[Assignment] Output only the lines of the entries that follow, starting at the one with "[Kurt Schmoke could" and running down to the one with "they can certainly", both included and unchanged.

::: The data :::

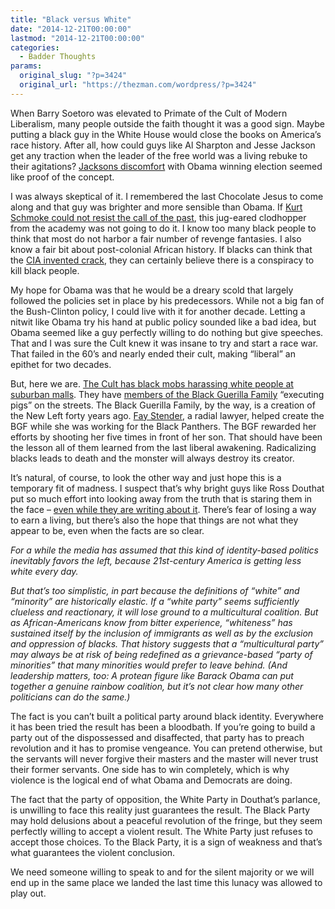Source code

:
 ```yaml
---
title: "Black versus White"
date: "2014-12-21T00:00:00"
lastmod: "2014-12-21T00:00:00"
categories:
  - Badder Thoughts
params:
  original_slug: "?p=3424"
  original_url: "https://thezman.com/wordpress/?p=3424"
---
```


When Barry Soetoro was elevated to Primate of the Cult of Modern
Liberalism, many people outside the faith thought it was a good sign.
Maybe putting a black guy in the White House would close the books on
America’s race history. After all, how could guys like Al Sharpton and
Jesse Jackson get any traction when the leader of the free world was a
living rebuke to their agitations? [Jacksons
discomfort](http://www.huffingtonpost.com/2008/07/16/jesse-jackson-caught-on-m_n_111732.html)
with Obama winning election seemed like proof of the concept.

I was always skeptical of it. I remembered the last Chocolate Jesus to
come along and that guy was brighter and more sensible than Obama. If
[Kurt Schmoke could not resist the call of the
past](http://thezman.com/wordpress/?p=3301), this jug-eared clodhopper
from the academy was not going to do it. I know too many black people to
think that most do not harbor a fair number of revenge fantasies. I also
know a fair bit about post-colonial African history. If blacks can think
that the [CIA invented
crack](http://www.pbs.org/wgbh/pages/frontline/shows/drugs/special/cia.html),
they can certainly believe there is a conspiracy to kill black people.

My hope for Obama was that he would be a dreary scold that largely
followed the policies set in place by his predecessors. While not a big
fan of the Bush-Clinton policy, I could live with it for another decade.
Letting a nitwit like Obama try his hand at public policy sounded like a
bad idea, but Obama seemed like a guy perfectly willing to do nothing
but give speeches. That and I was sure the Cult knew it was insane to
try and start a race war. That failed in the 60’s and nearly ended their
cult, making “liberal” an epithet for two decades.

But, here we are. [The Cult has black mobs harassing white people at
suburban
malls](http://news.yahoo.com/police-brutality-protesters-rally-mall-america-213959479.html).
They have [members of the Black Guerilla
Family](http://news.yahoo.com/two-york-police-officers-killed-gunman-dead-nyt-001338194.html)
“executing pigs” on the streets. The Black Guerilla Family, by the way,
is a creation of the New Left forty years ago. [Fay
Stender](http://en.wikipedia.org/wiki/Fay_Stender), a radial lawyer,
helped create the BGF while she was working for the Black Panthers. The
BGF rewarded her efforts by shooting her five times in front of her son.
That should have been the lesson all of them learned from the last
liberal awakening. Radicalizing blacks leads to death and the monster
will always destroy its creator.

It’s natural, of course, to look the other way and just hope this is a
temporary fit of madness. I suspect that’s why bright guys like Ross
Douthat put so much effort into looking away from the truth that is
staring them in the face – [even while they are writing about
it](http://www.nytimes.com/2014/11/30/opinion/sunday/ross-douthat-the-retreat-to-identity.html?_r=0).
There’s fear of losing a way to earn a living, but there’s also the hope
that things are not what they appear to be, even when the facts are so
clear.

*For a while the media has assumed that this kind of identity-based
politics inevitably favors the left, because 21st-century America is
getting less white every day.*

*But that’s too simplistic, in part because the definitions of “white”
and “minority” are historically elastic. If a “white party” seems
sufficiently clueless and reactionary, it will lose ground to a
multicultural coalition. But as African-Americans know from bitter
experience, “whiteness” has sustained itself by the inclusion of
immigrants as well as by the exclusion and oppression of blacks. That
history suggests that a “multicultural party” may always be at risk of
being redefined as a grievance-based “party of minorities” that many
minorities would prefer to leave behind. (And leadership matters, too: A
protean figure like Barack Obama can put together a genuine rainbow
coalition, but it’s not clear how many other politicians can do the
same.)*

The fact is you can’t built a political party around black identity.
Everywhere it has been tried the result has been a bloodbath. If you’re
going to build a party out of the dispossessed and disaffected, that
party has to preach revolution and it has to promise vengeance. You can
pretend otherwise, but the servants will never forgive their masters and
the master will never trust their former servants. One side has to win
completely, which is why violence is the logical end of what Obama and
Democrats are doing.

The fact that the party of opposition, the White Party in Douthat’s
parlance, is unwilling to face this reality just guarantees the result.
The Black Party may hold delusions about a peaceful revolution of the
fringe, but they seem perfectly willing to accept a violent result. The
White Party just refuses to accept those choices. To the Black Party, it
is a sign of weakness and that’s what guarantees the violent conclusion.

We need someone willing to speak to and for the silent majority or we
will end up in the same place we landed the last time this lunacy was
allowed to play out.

:::
::: The data :::

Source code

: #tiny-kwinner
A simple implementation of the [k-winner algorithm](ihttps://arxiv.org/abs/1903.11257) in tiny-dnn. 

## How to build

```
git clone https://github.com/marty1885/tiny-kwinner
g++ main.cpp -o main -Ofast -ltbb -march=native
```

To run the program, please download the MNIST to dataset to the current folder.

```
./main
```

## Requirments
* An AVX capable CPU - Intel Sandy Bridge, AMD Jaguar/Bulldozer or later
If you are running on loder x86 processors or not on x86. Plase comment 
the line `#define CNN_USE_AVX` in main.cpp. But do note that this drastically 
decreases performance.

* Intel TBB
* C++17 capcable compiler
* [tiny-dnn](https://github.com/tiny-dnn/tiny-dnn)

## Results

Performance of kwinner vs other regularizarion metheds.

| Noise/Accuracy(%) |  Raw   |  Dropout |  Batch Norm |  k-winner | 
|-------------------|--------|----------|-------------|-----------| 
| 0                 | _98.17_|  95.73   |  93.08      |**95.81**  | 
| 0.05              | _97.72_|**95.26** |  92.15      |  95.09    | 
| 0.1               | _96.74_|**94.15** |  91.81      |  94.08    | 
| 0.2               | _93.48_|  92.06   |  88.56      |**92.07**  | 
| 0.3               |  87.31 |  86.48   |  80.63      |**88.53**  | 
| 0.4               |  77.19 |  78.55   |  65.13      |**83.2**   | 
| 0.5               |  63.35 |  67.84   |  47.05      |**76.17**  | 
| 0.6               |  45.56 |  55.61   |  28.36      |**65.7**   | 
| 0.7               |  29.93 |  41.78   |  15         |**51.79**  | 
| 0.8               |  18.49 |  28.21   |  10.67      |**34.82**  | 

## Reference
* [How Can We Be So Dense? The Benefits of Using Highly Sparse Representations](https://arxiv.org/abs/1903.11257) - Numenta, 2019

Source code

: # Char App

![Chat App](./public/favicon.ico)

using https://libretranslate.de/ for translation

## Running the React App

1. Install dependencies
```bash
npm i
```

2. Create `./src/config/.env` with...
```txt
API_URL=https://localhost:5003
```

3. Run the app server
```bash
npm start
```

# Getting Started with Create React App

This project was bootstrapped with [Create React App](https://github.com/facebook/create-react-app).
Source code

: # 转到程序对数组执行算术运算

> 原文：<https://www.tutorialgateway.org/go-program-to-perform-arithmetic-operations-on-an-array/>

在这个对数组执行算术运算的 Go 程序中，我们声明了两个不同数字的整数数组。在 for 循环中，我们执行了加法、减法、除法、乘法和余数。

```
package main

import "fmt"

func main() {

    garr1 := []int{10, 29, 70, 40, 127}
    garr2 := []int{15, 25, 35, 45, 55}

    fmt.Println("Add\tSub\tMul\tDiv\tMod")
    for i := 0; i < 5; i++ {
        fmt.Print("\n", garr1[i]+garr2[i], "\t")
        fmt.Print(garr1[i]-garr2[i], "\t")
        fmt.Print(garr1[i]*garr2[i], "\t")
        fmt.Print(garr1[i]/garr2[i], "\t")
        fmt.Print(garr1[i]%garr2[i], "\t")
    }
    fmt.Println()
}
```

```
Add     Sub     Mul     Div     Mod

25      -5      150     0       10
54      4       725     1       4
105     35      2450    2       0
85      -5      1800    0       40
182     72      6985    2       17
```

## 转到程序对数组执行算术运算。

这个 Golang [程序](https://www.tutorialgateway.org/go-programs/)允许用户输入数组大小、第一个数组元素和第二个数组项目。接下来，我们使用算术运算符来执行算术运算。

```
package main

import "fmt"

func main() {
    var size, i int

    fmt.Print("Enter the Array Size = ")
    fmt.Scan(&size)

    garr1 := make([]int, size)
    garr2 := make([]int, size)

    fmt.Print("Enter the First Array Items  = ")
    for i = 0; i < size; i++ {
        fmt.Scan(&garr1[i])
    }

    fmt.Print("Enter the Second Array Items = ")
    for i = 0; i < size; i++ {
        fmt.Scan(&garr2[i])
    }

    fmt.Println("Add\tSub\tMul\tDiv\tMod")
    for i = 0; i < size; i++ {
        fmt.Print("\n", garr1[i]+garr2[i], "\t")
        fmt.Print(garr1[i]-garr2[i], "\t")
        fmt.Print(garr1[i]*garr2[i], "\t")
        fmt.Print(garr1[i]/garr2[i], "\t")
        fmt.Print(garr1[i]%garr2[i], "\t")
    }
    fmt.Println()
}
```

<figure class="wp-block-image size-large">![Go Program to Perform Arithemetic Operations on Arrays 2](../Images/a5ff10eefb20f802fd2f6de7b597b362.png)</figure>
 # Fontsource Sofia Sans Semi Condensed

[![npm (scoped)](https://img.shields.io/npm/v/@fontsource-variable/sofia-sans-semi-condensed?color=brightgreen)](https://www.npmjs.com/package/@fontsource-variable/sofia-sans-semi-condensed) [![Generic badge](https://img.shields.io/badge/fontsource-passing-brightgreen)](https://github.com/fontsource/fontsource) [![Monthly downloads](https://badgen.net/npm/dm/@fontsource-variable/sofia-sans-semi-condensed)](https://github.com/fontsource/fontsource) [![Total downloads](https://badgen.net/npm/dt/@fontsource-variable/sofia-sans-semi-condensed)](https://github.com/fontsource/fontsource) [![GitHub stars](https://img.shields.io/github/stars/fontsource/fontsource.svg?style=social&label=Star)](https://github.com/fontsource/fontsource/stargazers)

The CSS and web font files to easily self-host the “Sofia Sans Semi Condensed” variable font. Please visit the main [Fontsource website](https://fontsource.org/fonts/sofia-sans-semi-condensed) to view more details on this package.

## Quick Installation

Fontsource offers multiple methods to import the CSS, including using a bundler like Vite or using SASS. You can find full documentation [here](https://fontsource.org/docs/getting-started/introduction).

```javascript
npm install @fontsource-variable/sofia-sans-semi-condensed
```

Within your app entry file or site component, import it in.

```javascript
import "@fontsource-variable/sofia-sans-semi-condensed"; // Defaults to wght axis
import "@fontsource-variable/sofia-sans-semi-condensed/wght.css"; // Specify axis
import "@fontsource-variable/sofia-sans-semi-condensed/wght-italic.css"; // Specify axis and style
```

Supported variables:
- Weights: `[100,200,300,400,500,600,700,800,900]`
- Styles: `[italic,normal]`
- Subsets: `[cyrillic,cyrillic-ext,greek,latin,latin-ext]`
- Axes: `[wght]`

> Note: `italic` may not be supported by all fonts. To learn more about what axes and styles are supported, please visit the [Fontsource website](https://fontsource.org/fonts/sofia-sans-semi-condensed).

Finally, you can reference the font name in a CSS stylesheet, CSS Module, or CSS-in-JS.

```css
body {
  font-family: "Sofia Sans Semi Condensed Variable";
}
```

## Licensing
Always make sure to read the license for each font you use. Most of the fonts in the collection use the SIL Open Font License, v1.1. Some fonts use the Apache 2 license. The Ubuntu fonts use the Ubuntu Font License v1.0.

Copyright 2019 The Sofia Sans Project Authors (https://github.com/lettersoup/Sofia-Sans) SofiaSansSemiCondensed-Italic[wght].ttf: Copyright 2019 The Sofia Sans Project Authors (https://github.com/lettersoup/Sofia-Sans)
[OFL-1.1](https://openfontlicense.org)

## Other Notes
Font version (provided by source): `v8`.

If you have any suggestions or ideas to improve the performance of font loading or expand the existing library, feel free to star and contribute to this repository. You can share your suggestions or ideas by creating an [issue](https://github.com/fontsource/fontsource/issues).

:::
::: The data :::

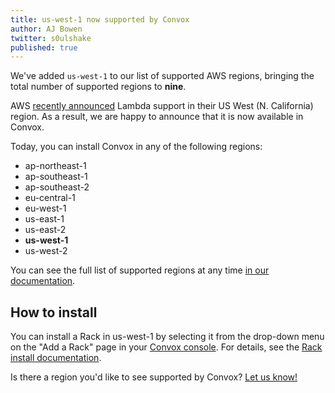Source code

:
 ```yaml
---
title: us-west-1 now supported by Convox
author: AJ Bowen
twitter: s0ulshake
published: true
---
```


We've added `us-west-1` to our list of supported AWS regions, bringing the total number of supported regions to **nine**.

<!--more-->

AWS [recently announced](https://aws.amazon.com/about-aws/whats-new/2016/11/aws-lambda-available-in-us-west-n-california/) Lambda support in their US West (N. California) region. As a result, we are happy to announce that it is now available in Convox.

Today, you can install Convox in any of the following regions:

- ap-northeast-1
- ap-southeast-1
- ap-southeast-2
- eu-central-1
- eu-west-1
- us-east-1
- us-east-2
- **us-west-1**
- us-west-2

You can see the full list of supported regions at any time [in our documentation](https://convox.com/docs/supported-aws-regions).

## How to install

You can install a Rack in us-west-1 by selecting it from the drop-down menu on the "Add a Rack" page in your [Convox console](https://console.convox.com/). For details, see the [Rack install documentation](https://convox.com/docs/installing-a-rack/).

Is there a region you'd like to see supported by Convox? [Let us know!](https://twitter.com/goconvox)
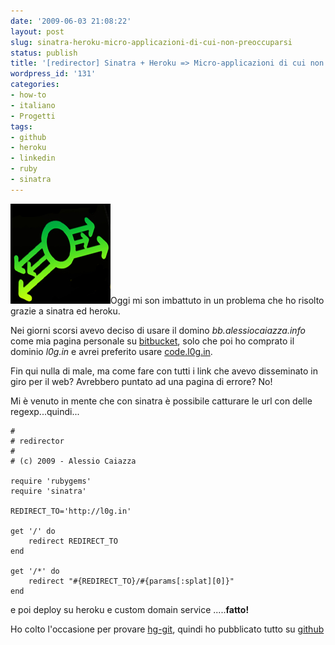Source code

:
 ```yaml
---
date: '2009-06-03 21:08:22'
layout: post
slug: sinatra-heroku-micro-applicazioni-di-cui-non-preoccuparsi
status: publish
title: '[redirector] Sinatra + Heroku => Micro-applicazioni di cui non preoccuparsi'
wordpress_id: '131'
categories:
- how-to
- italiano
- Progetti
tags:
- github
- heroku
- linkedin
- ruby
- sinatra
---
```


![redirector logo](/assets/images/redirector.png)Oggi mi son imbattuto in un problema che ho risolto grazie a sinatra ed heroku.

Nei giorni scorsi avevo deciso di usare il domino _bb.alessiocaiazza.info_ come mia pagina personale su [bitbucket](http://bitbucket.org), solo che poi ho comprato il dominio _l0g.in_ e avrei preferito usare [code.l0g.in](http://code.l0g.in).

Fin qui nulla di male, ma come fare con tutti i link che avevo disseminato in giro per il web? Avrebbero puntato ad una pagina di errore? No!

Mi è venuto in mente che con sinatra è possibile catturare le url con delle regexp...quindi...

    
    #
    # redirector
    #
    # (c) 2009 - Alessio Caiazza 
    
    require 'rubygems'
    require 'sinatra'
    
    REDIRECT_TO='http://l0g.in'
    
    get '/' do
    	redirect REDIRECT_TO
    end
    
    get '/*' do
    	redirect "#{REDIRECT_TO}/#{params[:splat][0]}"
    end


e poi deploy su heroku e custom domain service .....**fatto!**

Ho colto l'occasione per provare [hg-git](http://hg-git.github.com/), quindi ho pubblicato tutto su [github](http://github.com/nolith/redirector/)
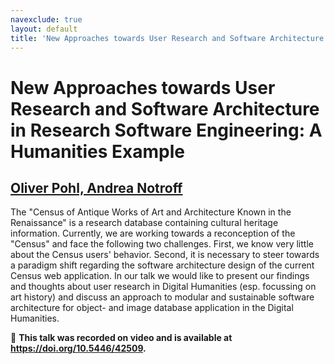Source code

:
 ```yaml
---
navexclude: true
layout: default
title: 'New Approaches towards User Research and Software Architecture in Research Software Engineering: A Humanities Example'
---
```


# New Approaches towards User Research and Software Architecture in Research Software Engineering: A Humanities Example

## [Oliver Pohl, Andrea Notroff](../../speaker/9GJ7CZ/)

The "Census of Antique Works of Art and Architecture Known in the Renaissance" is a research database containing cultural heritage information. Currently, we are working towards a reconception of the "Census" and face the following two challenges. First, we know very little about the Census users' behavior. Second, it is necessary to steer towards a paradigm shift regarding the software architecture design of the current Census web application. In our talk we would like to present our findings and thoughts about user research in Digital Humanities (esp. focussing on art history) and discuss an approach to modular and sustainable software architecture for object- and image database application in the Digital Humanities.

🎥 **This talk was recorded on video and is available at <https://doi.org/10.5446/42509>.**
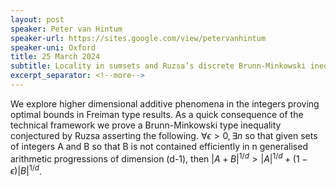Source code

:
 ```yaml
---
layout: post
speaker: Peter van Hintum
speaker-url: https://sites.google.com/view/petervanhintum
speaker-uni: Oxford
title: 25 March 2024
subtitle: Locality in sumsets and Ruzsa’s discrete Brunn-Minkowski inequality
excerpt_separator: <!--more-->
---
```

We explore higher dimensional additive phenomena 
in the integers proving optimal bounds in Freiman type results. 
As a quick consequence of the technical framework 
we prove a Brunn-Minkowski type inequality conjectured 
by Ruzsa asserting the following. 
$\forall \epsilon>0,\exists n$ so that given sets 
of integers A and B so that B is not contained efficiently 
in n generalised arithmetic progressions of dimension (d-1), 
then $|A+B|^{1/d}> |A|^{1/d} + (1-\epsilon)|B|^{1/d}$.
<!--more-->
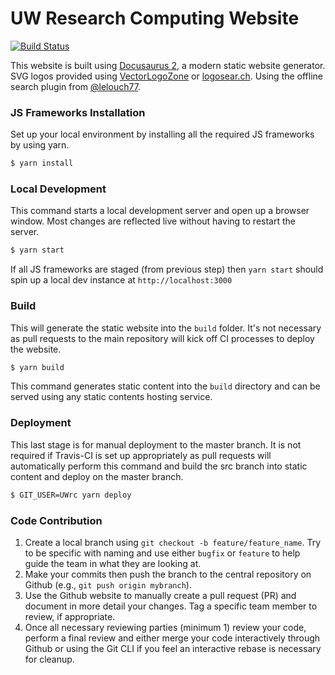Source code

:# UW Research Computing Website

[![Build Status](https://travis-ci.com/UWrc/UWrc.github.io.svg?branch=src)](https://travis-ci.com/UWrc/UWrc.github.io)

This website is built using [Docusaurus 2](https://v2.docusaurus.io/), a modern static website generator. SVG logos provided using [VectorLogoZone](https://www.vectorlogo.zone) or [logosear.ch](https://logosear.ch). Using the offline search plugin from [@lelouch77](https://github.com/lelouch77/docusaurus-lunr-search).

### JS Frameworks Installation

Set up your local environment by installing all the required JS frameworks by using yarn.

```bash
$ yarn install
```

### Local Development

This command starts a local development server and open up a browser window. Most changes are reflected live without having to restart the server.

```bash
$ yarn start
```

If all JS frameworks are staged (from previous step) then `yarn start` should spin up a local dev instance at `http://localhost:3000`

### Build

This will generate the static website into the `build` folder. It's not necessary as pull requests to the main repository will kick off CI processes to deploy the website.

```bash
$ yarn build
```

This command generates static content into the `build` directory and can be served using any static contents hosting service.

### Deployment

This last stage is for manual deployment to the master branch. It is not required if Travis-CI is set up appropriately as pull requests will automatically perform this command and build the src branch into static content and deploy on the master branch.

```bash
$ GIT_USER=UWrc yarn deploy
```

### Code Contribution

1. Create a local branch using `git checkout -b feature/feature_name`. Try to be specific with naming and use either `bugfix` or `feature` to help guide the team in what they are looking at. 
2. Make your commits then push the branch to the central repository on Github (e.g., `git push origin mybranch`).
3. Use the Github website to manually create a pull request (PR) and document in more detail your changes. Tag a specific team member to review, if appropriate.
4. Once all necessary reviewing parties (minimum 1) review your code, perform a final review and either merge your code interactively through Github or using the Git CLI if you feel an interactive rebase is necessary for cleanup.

:::

[Task solution]
[Kurt Schmoke could not resist the call of the
past](http://thezman.com/wordpress/?p=3301), this jug-eared clodhopper
from the academy was not going to do it. I know too many black people to
think that most do not harbor a fair number of revenge fantasies. I also
know a fair bit about post-colonial African history. If blacks can think
that the [CIA invented
crack](http://www.pbs.org/wgbh/pages/frontline/shows/drugs/special/cia.html),
they can certainly believe there is a conspiracy to kill black people.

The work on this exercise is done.